За мамой он ухаживал со школы – они оба учились в 57-й школе, рядом с нашим домом на Волхонке, мама на два класса младше. А жила семья отца на другом берегу Москвы-реки, прямо напротив нас – между Домом на набережной (он назывался – Дом правительства) и фабрикой «Красный Октябрь». Удивительно, что все там давно сломали, а этот маленький домик барачного типа остался – стоит один-одинешенек.
Стоит до сих пор! Правда, на барак он уже совсем не похож – весь в евроремонте, и сидят внутри какие-то конторы, – но по очертаниям – он, и даже дверь на том же месте! Я помню.
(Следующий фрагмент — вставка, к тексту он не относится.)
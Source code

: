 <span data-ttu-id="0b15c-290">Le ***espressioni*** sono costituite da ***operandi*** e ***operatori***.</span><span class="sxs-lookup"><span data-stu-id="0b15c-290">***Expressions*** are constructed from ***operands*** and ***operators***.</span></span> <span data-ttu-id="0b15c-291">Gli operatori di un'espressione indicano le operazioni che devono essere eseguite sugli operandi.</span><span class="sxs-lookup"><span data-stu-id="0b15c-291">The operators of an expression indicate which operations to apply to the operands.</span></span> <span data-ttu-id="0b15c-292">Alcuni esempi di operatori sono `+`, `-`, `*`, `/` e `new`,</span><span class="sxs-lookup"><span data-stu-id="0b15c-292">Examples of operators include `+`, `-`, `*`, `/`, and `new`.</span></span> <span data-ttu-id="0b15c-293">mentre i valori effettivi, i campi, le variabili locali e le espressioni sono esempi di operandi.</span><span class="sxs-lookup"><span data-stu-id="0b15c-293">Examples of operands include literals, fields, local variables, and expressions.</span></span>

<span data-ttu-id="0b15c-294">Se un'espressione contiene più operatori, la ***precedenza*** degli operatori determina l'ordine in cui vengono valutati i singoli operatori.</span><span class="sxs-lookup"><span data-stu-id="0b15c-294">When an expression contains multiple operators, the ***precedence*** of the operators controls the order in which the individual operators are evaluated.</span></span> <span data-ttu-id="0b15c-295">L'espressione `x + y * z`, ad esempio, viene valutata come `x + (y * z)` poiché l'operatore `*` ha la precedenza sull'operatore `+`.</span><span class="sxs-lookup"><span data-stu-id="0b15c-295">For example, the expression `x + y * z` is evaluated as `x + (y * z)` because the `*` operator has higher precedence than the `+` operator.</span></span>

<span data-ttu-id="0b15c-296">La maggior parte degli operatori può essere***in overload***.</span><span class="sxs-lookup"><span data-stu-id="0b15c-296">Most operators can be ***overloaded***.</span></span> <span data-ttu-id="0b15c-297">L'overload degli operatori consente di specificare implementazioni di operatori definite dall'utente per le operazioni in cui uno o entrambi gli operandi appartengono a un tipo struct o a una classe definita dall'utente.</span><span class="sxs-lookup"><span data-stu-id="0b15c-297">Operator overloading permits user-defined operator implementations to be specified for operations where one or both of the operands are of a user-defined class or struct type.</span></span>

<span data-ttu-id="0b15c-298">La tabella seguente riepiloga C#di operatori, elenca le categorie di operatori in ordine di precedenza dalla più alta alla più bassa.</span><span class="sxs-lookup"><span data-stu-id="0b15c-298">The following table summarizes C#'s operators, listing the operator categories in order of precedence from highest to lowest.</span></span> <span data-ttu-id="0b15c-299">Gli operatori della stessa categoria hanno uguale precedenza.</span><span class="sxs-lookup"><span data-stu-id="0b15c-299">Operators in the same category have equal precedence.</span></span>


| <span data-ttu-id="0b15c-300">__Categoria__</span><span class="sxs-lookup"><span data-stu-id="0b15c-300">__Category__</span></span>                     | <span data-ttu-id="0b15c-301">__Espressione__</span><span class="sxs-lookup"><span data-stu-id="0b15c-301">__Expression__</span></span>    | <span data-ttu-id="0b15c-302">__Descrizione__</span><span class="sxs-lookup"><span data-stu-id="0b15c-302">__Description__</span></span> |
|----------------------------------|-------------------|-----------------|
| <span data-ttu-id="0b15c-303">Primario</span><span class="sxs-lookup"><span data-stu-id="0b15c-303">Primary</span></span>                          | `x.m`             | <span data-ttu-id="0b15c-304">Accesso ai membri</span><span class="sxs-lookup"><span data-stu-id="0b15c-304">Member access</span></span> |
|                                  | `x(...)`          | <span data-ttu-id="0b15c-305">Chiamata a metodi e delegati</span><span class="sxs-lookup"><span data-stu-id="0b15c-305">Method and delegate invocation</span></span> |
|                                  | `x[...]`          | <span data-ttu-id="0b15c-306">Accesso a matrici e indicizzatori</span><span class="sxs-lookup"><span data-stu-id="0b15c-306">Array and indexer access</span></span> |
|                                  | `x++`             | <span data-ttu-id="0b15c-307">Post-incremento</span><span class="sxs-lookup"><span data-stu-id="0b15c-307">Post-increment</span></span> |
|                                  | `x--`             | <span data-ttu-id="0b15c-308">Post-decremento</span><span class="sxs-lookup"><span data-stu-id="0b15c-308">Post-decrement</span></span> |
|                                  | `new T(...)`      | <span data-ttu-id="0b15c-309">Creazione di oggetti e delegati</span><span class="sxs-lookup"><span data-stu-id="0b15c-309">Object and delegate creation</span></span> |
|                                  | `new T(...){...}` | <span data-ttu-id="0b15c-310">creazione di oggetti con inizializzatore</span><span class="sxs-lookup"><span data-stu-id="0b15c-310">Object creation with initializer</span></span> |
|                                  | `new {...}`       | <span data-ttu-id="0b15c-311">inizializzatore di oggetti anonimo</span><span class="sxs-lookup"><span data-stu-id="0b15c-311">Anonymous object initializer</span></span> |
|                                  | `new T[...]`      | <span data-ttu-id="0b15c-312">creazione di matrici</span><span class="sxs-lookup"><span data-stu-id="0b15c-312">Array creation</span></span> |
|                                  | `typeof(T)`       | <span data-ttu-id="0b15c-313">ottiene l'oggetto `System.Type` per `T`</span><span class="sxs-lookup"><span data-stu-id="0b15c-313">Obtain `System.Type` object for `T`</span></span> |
Учась в пятом классе, отец катался на лыжах на берегу Москвы-реки – скатывался на лед (гранитных ограждений еще не было). Лед проломился, и отец, по идее, должен был утонуть, но он умудрился, опираясь на лыжи, выбраться из полыньи и пришел домой, где его страшно выпорол мой дед Григорий. Вообще ему в детстве, как я понимаю, доставалось от отца.
Мама его – моя баба Лида – прожила очень долго. Была она худенькая и очень небольшого роста. Дед Григорий был у нее не первый муж. Она показывала мне фотографию первого мужа. На фотографии стоял на одном колене могучий человек с огромными усами, одетый в майку-борцовку, а через грудь шла шелковая лента, увешанная медалями. Он и был какой-то борец.